Just a heads up.  In many areas  of the country  Social security disability and  elder care  law are not practiced by the same attorneys.   SSDI is a highly specialized technical area  with an enormous amount of "paperwork checking" routinely done by paralegals. Fees are low contingent and fixed by law, so the firms spend as litttle time as possible with smoozing.    It is a subset of "administrative law" The firms these lawyers join are often oriented towards pensions, workers compensation and similar employment issues. They operate heavily by referrals from elder lawyers. They don't need much client contact.  Everything is done in writing and when they are done with your case, they are done.  So they are not active in developing a client base instead they develop a referral base.  (think of a cancer surgeon)

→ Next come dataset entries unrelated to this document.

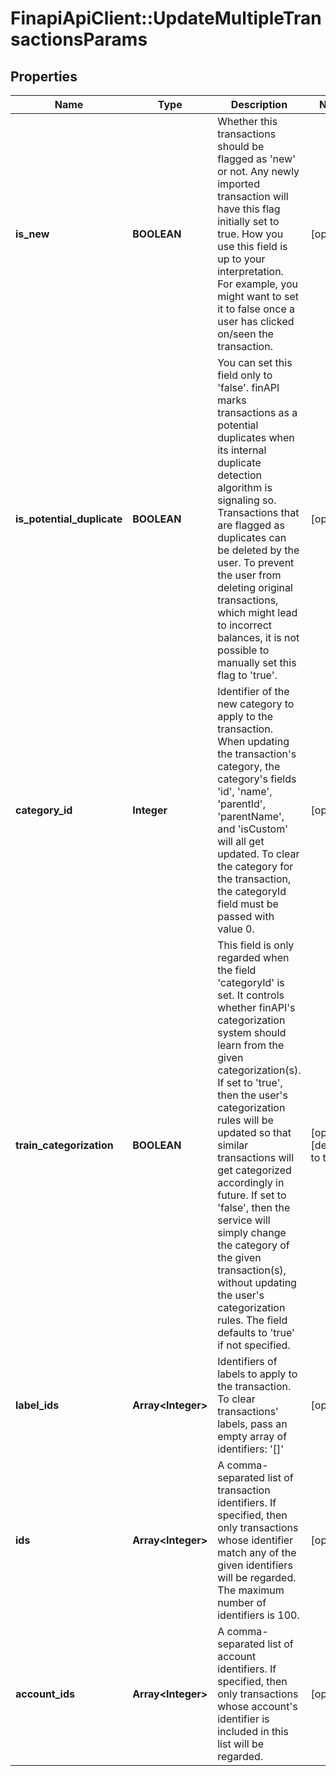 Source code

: # FinapiApiClient::UpdateMultipleTransactionsParams

## Properties
Name | Type | Description | Notes
------------ | ------------- | ------------- | -------------
**is_new** | **BOOLEAN** | Whether this transactions should be flagged as &#39;new&#39; or not. Any newly imported transaction will have this flag initially set to true. How you use this field is up to your interpretation. For example, you might want to set it to false once a user has clicked on/seen the transaction. | [optional] 
**is_potential_duplicate** | **BOOLEAN** | You can set this field only to &#39;false&#39;. finAPI marks transactions as a potential duplicates  when its internal duplicate detection algorithm is signaling so. Transactions that are flagged as duplicates can be deleted by the user. To prevent the user from deleting original transactions, which might lead to incorrect balances, it is not possible to manually set this flag to &#39;true&#39;. | [optional] 
**category_id** | **Integer** | Identifier of the new category to apply to the transaction. When updating the transaction&#39;s category, the category&#39;s fields &#39;id&#39;, &#39;name&#39;, &#39;parentId&#39;, &#39;parentName&#39;, and &#39;isCustom&#39; will all get updated. To clear the category for the transaction, the categoryId field must be passed with value 0. | [optional] 
**train_categorization** | **BOOLEAN** | This field is only regarded when the field &#39;categoryId&#39; is set. It controls whether finAPI&#39;s categorization system should learn from the given categorization(s). If set to &#39;true&#39;, then the user&#39;s categorization rules will be updated so that similar transactions will get categorized accordingly in future. If set to &#39;false&#39;, then the service will simply change the category of the given transaction(s), without updating the user&#39;s categorization rules. The field defaults to &#39;true&#39; if not specified. | [optional] [default to true]
**label_ids** | **Array&lt;Integer&gt;** | Identifiers of labels to apply to the transaction. To clear transactions&#39; labels, pass an empty array of identifiers: &#39;[]&#39; | [optional] 
**ids** | **Array&lt;Integer&gt;** | A comma-separated list of transaction identifiers. If specified, then only transactions whose identifier match any of the given identifiers will be regarded. The maximum number of identifiers is 100. | [optional] 
**account_ids** | **Array&lt;Integer&gt;** | A comma-separated list of account identifiers. If specified, then only transactions whose account&#39;s identifier is included in this list will be regarded. | [optional] 


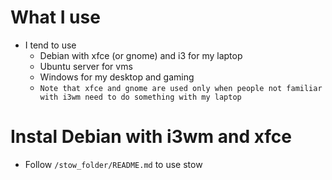 # What I use

- I tend to use
    - Debian with xfce (or gnome) and i3 for my laptop
    - Ubuntu server for vms
    - Windows for my desktop and gaming
	- `Note that xfce and gnome are used only when people not familiar with i3wm need to do something with my laptop` 

# Instal Debian with i3wm and xfce

- Follow `/stow_folder/README.md` to use stow

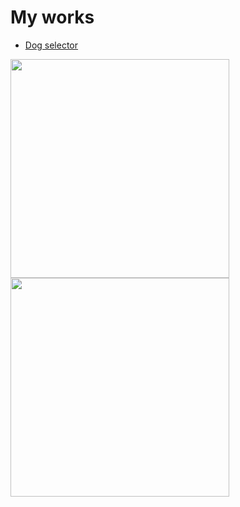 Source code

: # My works

* [Dog selector](https://github.com/ionutrzv01/JavaScript/master/dogg)

<img src="https://octodex.github.com/images/yaktocat.png" width="350" height="350"> <img src="https://octodex.github.com/images/hula_loop_octodex03.gif" width="350" height="350">
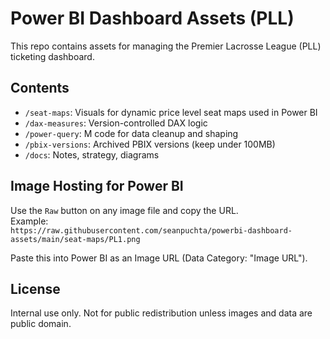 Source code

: # Power BI Dashboard Assets (PLL)

This repo contains assets for managing the Premier Lacrosse League (PLL) ticketing dashboard.

## Contents

- `/seat-maps`: Visuals for dynamic price level seat maps used in Power BI
- `/dax-measures`: Version-controlled DAX logic
- `/power-query`: M code for data cleanup and shaping
- `/pbix-versions`: Archived PBIX versions (keep under 100MB)
- `/docs`: Notes, strategy, diagrams

## Image Hosting for Power BI

Use the `Raw` button on any image file and copy the URL.  
Example:  
`https://raw.githubusercontent.com/seanpuchta/powerbi-dashboard-assets/main/seat-maps/PL1.png`

Paste this into Power BI as an Image URL (Data Category: "Image URL").

## License

Internal use only. Not for public redistribution unless images and data are public domain.
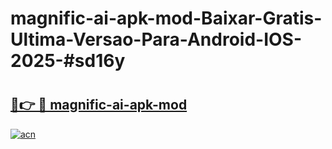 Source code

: # magnific-ai-apk-mod-Baixar-Gratis-Ultima-Versao-Para-Android-IOS-2025-#sd16y

# <h2><a href="https://ainizakaria.my?title=magnific-ai-apk-mod&ref=24M">🔗👉 🔴 magnific-ai-apk-mod</a></h2>

[![acn](https://github.com/user-attachments/assets/0f9c940e-d8b0-45ae-aac7-cd30a18b3e1c)](https://ainizakaria.my?title=magnific-ai-apk-mod&ref=24M)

Elder care law grew out of trusts and estates.  They do wills, powers of attorney, guardianships, handle open estates, deal with complex property transfers and estate and tax planning.  They do tax returns. They do medicaid planning and routinely hire medicaid specialists. they have a lot of client contact so are normally local to the client and work to develop a client base.(Think of an internal medicine GP)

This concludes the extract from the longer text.